Thursday, July 11, 2013

Supreme Court Recap- Affirmative Action

Not many United States Supreme Court cases directly address universities, however this past June the Court did exactly that with the case Fisher  v. University of Texas at Austin.

Ms. Fisher outside the United States Supreme Court

In the Fisher case, a young white woman was denied admission to the University of Texas at Austin. Ms. Fisher subsequently filed a lawsuit against the University alleging that she was a victim of racial discrimination because minority students with less impressive credentials than hers had been admitted when she had not.

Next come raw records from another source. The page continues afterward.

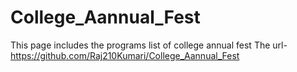 # College_Aannual_Fest
This page includes the programs list of college annual fest
The url- https://github.com/Raj210Kumari/College_Aannual_Fest
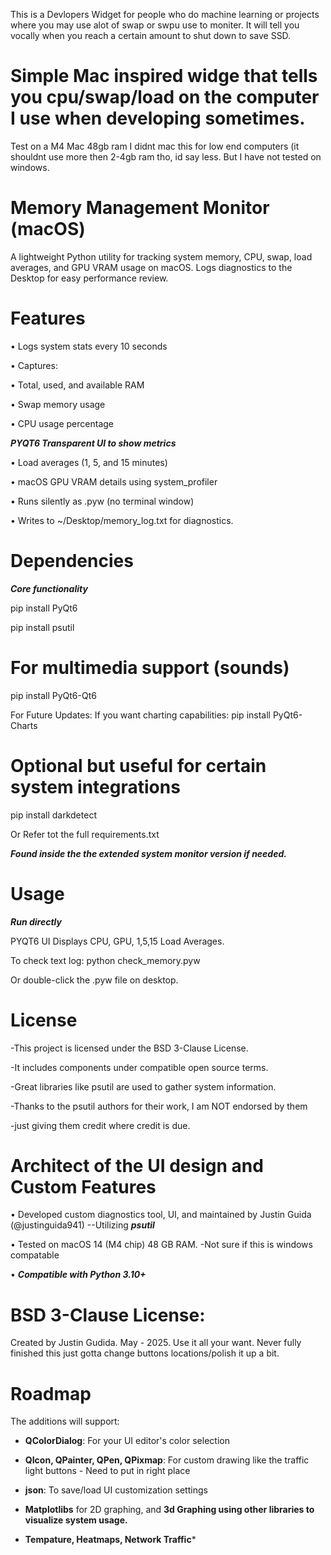 
This is a Devlopers Widget for people who do machine learning or projects where you may use alot of swap or swpu use to moniter. It will tell you vocally when you reach a certain amount to shut  down to save SSD.

# Simple Mac inspired widge that tells you cpu/swap/load on the computer I use when developing sometimes.
Test on a M4 Mac 48gb ram I didnt mac this for low end computers (it shouldnt use more then 2-4gb ram tho, id say less. But I have not tested on windows. 


# Memory Management Monitor (macOS)

A lightweight Python utility for tracking system memory, CPU, swap, load averages, and GPU VRAM usage on macOS. Logs diagnostics to the Desktop for easy performance review.


# Features

•  Logs system stats every 10 seconds

•  Captures:

•  Total, used, and available RAM

•  Swap memory usage

•  CPU usage percentage

 ***PYQT6 Transparent UI to show metrics***
 
•  Load averages (1, 5, and 15 minutes)

•  macOS GPU VRAM details using system_profiler

• Runs silently as .pyw (no terminal window)

•  Writes to ~/Desktop/memory_log.txt for diagnostics. 


# Dependencies

***Core functionality***

pip install PyQt6

pip install psutil

# For multimedia support (sounds)

pip install PyQt6-Qt6

For Future Updates: If you want charting capabilities:
pip install PyQt6-Charts

# Optional but useful for certain system integrations

pip install darkdetect

Or Refer tot the full requirements.txt

***Found inside the the extended system monitor version if needed.***


# Usage

***Run directly***

PYQT6 UI Displays CPU, GPU, 1,5,15 Load Averages.

To check text log: python check_memory.pyw

Or double-click the .pyw file on desktop.



# License

-This project is licensed under the BSD 3-Clause License.

-It includes components under compatible open source terms.

-Great libraries like psutil are used to gather system information.

-Thanks to the psutil authors for their work, I am NOT endorsed by them

-just giving them credit where credit is due.



# Architect of the UI design and Custom Features
•   Developed custom diagnostics tool, UI, and maintained by Justin Guida (@justinguida941)
 	--Utilizing ***psutil***
  
•   Tested on macOS 14 (M4 chip) 48 GB RAM.
 	-Not sure if this is windows compatable
  
•   ***Compatible with Python 3.10+***




# BSD 3-Clause License:
Created by Justin Gudida. May - 2025. Use it all your want. Never fully finished this just gotta change buttons locations/polish it up a bit.



# Roadmap

The additions will support:

- **QColorDialog**: For your UI editor's color selection

- **QIcon, QPainter, QPen, QPixmap**: For custom drawing like the traffic light buttons - Need to put in right place
 
- **json**: To save/load UI customization settings
  
- **Matplotlibs** for 2D graphing, and **3d Graphing using other libraries to visualize system usage.**
  
- **Tempature, Heatmaps, Network Traffic***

In the Texas lower courts, the University prevailed. However Ms. Fisher continued on and argued to the United States Supreme Court that the University's use of race in undergraduate admissions decisions violated the Equal Protection Clause of the Fourteenth Amendment of the U.S. Constitution.

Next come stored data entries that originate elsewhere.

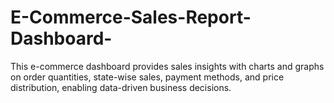 # E-Commerce-Sales-Report-Dashboard-
This e-commerce dashboard provides sales insights with charts and graphs on order quantities, state-wise sales, payment methods, and price distribution, enabling data-driven business decisions. 
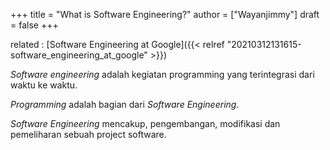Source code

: +++
title = "What is Software Engineering?"
author = ["Wayanjimmy"]
draft = false
+++

related
: [Software Engineering at Google]({{< relref "20210312131615-software_engineering_at_google" >}})

_Software engineering_ adalah kegiatan programming yang terintegrasi dari waktu ke waktu.

_Programming_ adalah bagian dari _Software Engineering_.

_Software Engineering_ mencakup, pengembangan, modifikasi dan pemeliharan sebuah project software.
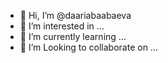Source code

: - 👋 Hi, I’m @daariabaabaeva
- 👀 I’m interested in ...
- 🌱 I’m currently learning ...
- 💞️ I’m Looking to collaborate on ...
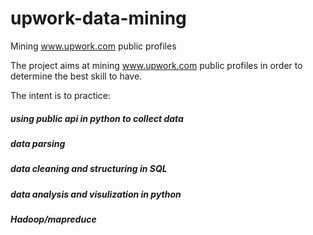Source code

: # upwork-data-mining
Mining www.upwork.com public profiles

The project aims at mining www.upwork.com public profiles in order to determine the best skill to have.

The intent is to practice:
##### using public api in python to collect data
##### data parsing
##### data cleaning and structuring in SQL
##### data analysis and visulization in python
##### Hadoop/mapreduce

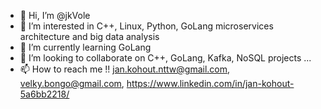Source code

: - 👋 Hi, I’m @jkVole
- 👀 I’m interested in C++, Linux, Python, GoLang microservices architecture and big data analysis
- 🌱 I’m currently learning GoLang
- 💞️ I’m looking to collaborate on C++, GoLang, Kafka, NoSQL projects ...
- 📫 How to reach me !! jan.kohout.nttw@gmail.com, velky.bongo@gmail.com, https://www.linkedin.com/in/jan-kohout-5a6bb2218/

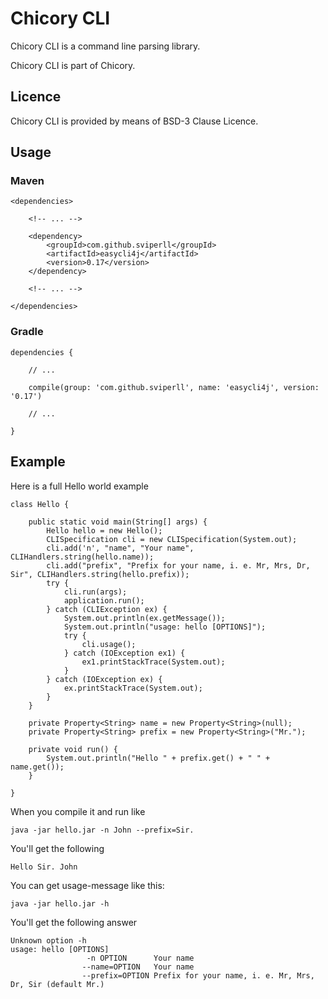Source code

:Chicory CLI
===========

Chicory CLI is a command line parsing library.

Chicory CLI is part of Chicory.

Licence
-------

Chicory CLI is provided by means of BSD-3 Clause Licence.

Usage
-----

### Maven ###

    <dependencies>

        <!-- ... -->

        <dependency>
            <groupId>com.github.sviperll</groupId>
            <artifactId>easycli4j</artifactId>
            <version>0.17</version>
        </dependency>

        <!-- ... -->

    </dependencies>

### Gradle ###

    dependencies {

        // ...

        compile(group: 'com.github.sviperll', name: 'easycli4j', version: '0.17')

        // ...

    }

Example
-------

Here is a full Hello world example

    class Hello {

        public static void main(String[] args) {
            Hello hello = new Hello();
            CLISpecification cli = new CLISpecification(System.out);
            cli.add('n', "name", "Your name", CLIHandlers.string(hello.name));
            cli.add("prefix", "Prefix for your name, i. e. Mr, Mrs, Dr, Sir", CLIHandlers.string(hello.prefix));
            try {
                cli.run(args);
                application.run();
            } catch (CLIException ex) {
                System.out.println(ex.getMessage());
                System.out.println("usage: hello [OPTIONS]");
                try {
                    cli.usage();
                } catch (IOException ex1) {
                    ex1.printStackTrace(System.out);
                }
            } catch (IOException ex) {
                ex.printStackTrace(System.out);
            }
        }

        private Property<String> name = new Property<String>(null);
        private Property<String> prefix = new Property<String>("Mr.");

        private void run() {
            System.out.println("Hello " + prefix.get() + " " + name.get());
        }

    }

When you compile it and run like

    java -jar hello.jar -n John --prefix=Sir.

You'll get the following

    Hello Sir. John

You can get usage-message like this:

    java -jar hello.jar -h

You'll get the following answer

    Unknown option -h
    usage: hello [OPTIONS]
                     -n OPTION      Your name
                    --name=OPTION   Your name
                    --prefix=OPTION Prefix for your name, i. e. Mr, Mrs, Dr, Sir (default Mr.)
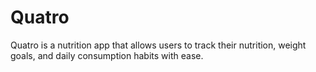 # Quatro
Quatro is a nutrition app that allows users to track their nutrition, weight goals, and daily consumption habits with ease.

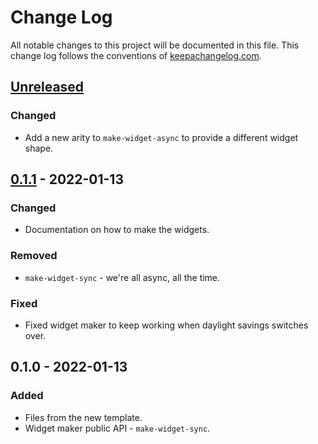 # Change Log
All notable changes to this project will be documented in this file. This change log follows the conventions of [keepachangelog.com](http://keepachangelog.com/).

## [Unreleased]
### Changed
- Add a new arity to `make-widget-async` to provide a different widget shape.

## [0.1.1] - 2022-01-13
### Changed
- Documentation on how to make the widgets.

### Removed
- `make-widget-sync` - we're all async, all the time.

### Fixed
- Fixed widget maker to keep working when daylight savings switches over.

## 0.1.0 - 2022-01-13
### Added
- Files from the new template.
- Widget maker public API - `make-widget-sync`.

[Unreleased]: https://github.com/caesarhu/math-tools/compare/0.1.1...HEAD
[0.1.1]: https://github.com/caesarhu/math-tools/compare/0.1.0...0.1.1
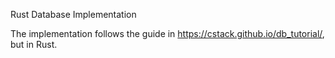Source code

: Rust Database Implementation

The implementation follows the guide in https://cstack.github.io/db_tutorial/, but in Rust.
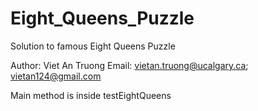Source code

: # Eight_Queens_Puzzle
Solution to famous Eight Queens Puzzle

Author: Viet An Truong
Email: vietan.truong@ucalgary.ca; vietan124@gmail.com

Main method is inside testEightQueens
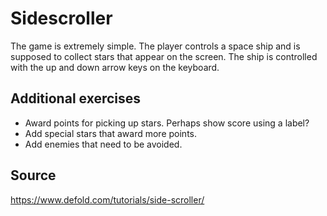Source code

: # Sidescroller
The game is extremely simple. The player controls a space ship and is supposed to collect stars that appear on the screen. The ship is controlled with the up and down arrow keys on the keyboard.

## Additional exercises
* Award points for picking up stars. Perhaps show score using a label?
* Add special stars that award more points.
* Add enemies that need to be avoided.

## Source
https://www.defold.com/tutorials/side-scroller/
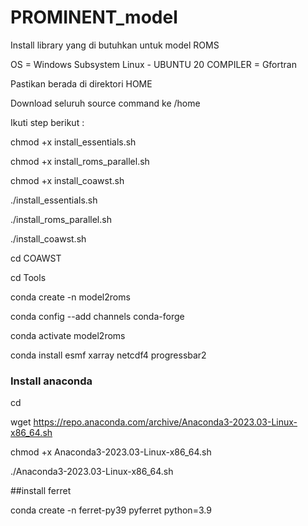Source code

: # PROMINENT_model

Install library yang di butuhkan untuk model ROMS

OS =  Windows Subsystem Linux - UBUNTU 20
COMPILER = Gfortran

Pastikan berada di direktori HOME

Download seluruh source command ke /home

Ikuti step berikut : 

chmod +x install_essentials.sh

chmod +x install_roms_parallel.sh

chmod +x install_coawst.sh

./install_essentials.sh

./install_roms_parallel.sh

./install_coawst.sh

cd COAWST

cd Tools

conda create -n model2roms

conda config --add channels conda-forge

conda activate model2roms

conda install esmf xarray netcdf4 progressbar2 

### Install anaconda

cd 

wget https://repo.anaconda.com/archive/Anaconda3-2023.03-Linux-x86_64.sh

chmod +x Anaconda3-2023.03-Linux-x86_64.sh

./Anaconda3-2023.03-Linux-x86_64.sh


##install ferret

conda create -n ferret-py39 pyferret python=3.9






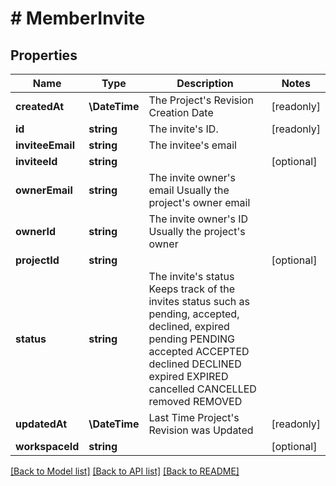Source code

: # # MemberInvite

## Properties

Name | Type | Description | Notes
------------ | ------------- | ------------- | -------------
**createdAt** | **\DateTime** | The Project&#39;s Revision Creation Date | [readonly]
**id** | **string** | The invite&#39;s ID. | [readonly]
**inviteeEmail** | **string** | The invitee&#39;s email |
**inviteeId** | **string** |  | [optional]
**ownerEmail** | **string** | The invite owner&#39;s email Usually the project&#39;s owner email |
**ownerId** | **string** | The invite owner&#39;s ID Usually the project&#39;s owner |
**projectId** | **string** |  | [optional]
**status** | **string** | The invite&#39;s status Keeps track of the invites status such as pending, accepted, declined, expired pending PENDING accepted ACCEPTED declined DECLINED expired EXPIRED cancelled CANCELLED removed REMOVED |
**updatedAt** | **\DateTime** | Last Time Project&#39;s Revision was Updated | [readonly]
**workspaceId** | **string** |  | [optional]

[[Back to Model list]](../../README.md#models) [[Back to API list]](../../README.md#endpoints) [[Back to README]](../../README.md)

Respected Supreme Court blog SCOTUSblog notes that many legal scholars were pessimistic about the possibility of affirmative action surviving the Supreme Court's majority conservative bench. In fact, many though the Court would ban university affirmative action measures altogether.

Instead, the Court took a more moderate approach. For the majority opinion, Justice Kennedy did not strike down the use of affirmative action. Instead he sent the case back to the lower courts with one instruction: public universities may consider race in admissions decisions only if the university can show their student bodies will not be sufficiently diverse any other way.

How this will affect University of California admissions? Not a whole lot. Back in 1997 California voters passed Proposition 209 which banned California public universities from using "racial preferences" in admissions decisions. Since 1998, the University of California has instead used a wide variety of non-racial factors in its admissions decisions to build a diverse student body.